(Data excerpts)
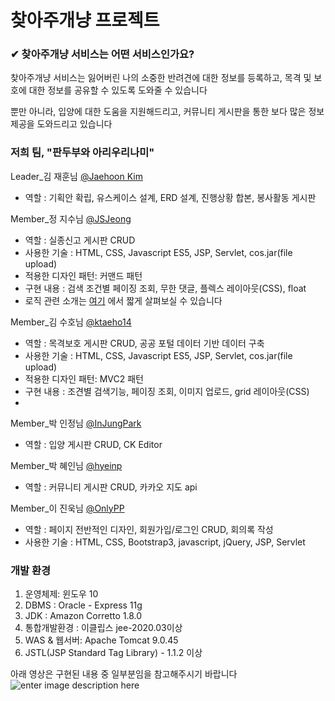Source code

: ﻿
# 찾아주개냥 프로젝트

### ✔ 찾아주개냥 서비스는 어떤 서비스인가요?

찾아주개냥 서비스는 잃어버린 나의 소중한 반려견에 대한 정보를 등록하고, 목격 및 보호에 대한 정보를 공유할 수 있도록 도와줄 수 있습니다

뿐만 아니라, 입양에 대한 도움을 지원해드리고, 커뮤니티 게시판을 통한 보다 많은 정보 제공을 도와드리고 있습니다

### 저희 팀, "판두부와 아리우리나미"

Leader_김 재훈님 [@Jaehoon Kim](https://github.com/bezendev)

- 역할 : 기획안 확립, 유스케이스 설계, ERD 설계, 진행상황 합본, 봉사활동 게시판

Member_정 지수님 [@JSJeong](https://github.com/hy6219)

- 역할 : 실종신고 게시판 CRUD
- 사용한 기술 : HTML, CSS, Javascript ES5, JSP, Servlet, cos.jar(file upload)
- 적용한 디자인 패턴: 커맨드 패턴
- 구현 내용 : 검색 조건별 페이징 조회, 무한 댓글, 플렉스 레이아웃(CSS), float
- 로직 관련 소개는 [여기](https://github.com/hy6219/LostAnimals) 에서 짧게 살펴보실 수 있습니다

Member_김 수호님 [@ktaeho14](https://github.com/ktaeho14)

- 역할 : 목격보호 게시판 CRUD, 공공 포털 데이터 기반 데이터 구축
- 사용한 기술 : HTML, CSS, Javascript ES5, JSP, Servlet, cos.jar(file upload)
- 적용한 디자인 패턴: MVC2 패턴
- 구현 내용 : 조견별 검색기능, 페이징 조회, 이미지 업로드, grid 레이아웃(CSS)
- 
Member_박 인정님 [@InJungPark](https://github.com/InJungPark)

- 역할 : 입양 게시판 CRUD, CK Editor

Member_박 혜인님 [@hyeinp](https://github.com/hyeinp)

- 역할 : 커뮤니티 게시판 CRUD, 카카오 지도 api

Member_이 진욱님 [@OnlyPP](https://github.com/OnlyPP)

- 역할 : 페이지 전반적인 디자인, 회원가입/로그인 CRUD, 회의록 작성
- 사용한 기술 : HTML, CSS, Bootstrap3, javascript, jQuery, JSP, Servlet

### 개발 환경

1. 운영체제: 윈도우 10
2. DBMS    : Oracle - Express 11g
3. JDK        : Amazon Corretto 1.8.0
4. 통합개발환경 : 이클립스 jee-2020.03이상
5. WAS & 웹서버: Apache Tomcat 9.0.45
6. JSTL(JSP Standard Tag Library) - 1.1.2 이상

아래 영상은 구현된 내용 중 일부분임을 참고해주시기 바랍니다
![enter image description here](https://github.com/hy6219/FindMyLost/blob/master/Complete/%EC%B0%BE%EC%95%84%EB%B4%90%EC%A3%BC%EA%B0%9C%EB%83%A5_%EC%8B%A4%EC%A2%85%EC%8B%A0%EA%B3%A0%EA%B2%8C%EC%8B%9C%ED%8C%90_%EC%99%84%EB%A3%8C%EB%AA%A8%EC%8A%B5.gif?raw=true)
==
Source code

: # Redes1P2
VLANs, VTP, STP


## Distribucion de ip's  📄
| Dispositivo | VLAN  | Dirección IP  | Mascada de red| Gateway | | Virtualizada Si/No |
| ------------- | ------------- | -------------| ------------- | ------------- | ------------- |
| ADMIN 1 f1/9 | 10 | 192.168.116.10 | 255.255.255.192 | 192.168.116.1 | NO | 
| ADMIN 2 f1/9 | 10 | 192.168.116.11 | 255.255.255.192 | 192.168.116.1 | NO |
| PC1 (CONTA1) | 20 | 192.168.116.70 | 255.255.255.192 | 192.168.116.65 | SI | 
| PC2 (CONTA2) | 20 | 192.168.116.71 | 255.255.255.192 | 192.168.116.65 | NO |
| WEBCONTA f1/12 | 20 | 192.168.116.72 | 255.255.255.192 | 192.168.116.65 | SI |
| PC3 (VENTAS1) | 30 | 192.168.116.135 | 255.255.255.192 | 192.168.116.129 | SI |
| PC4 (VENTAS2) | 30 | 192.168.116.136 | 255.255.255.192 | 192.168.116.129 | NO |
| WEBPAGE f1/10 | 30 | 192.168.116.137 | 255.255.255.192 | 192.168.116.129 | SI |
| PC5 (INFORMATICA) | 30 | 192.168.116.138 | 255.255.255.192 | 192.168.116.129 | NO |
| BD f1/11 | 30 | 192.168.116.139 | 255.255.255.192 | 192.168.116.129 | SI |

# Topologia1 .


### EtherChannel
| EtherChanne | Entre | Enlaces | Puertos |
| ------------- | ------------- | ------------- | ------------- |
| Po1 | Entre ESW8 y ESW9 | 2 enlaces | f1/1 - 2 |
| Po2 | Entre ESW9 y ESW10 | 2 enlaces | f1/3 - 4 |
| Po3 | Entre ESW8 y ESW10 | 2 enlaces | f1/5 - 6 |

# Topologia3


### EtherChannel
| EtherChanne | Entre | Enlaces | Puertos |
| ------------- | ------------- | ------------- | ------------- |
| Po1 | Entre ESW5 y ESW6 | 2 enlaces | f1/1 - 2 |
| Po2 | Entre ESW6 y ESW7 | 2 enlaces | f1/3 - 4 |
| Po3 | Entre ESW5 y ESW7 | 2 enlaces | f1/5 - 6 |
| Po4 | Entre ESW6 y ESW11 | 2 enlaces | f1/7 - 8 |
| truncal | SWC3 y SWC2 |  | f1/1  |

**Exercise prompt**
Exact duplication is required for the lines above, from the line that contains "- 역할 : 목격보호 게시판 CRUD, 공공 포털 데이터 기반 데이터 구축" to the line that contains "- 역할 : 입양 게시판 CRUD, CK Editor", inclusive; omit all others.

**Answer to the exercise**
- 역할 : 목격보호 게시판 CRUD, 공공 포털 데이터 기반 데이터 구축
- 사용한 기술 : HTML, CSS, Javascript ES5, JSP, Servlet, cos.jar(file upload)
- 적용한 디자인 패턴: MVC2 패턴
- 구현 내용 : 조견별 검색기능, 페이징 조회, 이미지 업로드, grid 레이아웃(CSS)
- 
Member_박 인정님 [@InJungPark](https://github.com/InJungPark)

- 역할 : 입양 게시판 CRUD, CK Editor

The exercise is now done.